## EXERCISE BRIEF
Transcribe the records below word for word, beginning with the first line and stopping after the line that contains "Press Stand to stop your turn."; pictures are not part of the copy.

########################################

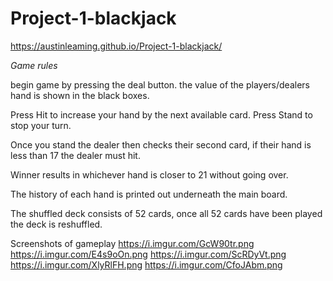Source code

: # Project-1-blackjack
https://austinleaming.github.io/Project-1-blackjack/

*Game rules*

begin game by pressing the deal button.
the value of the players/dealers hand is shown in the black boxes.

Press Hit to increase your hand by the next available card.
Press Stand to stop your turn.

Once you stand the dealer then checks their second card, if their hand is less than 17 the dealer must hit.

Winner results in whichever hand is closer to 21 without going over.

The history of each hand is printed out underneath the main board.

The shuffled deck consists of 52 cards, once all 52 cards have been played the deck is reshuffled. 


Screenshots of gameplay
https://i.imgur.com/GcW90tr.png
https://i.imgur.com/E4s9oOn.png
https://i.imgur.com/ScRDyVt.png
https://i.imgur.com/XlyRlFH.png
https://i.imgur.com/CfoJAbm.png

########################################

## REPLY
Source code

: # Project-1-blackjack
https://austinleaming.github.io/Project-1-blackjack/

*Game rules*

begin game by pressing the deal button.
the value of the players/dealers hand is shown in the black boxes.

Press Hit to increase your hand by the next available card.
Press Stand to stop your turn.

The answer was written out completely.